**Your goal**:
State the count of lines below in which the word "Sensor" appears, and add nothing.

**Input**:
'''
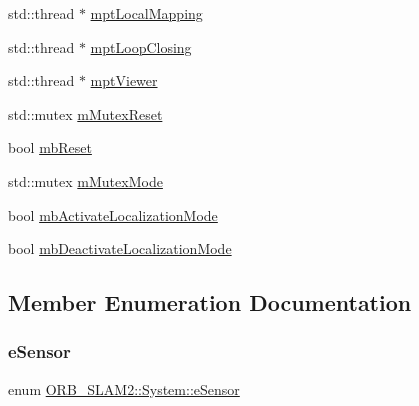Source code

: \begin{DoxyCompactItemize}
std\+::thread $\ast$ \mbox{\hyperlink{class_o_r_b___s_l_a_m2_1_1_system_a920fdcb880bd1fa57bebfa2c90057c19}{mpt\+Local\+Mapping}}
\item 
std\+::thread $\ast$ \mbox{\hyperlink{class_o_r_b___s_l_a_m2_1_1_system_a834f5f1017e9b36f9be8c7ce10fc1418}{mpt\+Loop\+Closing}}
\item 
std\+::thread $\ast$ \mbox{\hyperlink{class_o_r_b___s_l_a_m2_1_1_system_a734cf8bef072b5c49c0ecb21f0f1aa7d}{mpt\+Viewer}}
\item 
std\+::mutex \mbox{\hyperlink{class_o_r_b___s_l_a_m2_1_1_system_ad157436a5aba7af15a52b712c0f5d6c8}{m\+Mutex\+Reset}}
\item 
bool \mbox{\hyperlink{class_o_r_b___s_l_a_m2_1_1_system_a2386c300525a863f84a50ae4fb00892c}{mb\+Reset}}
\item 
std\+::mutex \mbox{\hyperlink{class_o_r_b___s_l_a_m2_1_1_system_a72f99b0f2e49cf8480f696662475243e}{m\+Mutex\+Mode}}
\item 
bool \mbox{\hyperlink{class_o_r_b___s_l_a_m2_1_1_system_a375f5e834f834d35227d8500be331d4d}{mb\+Activate\+Localization\+Mode}}
\item 
bool \mbox{\hyperlink{class_o_r_b___s_l_a_m2_1_1_system_a3ddf79ff90f548529490fa6910f52bb8}{mb\+Deactivate\+Localization\+Mode}}
\end{DoxyCompactItemize}


\subsection{Member Enumeration Documentation}
\mbox{\label{class_o_r_b___s_l_a_m2_1_1_system_a3f14b84bb9663e1129e649e592bd14cf}} 
\subsubsection{\texorpdfstring{e\+Sensor}{eSensor}}
{\footnotesize\ttfamily enum \mbox{\hyperlink{class_o_r_b___s_l_a_m2_1_1_system_a3f14b84bb9663e1129e649e592bd14cf}{O\+R\+B\+\_\+\+S\+L\+A\+M2\+::\+System\+::e\+Sensor}}}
'''
**Solution for this task**:
2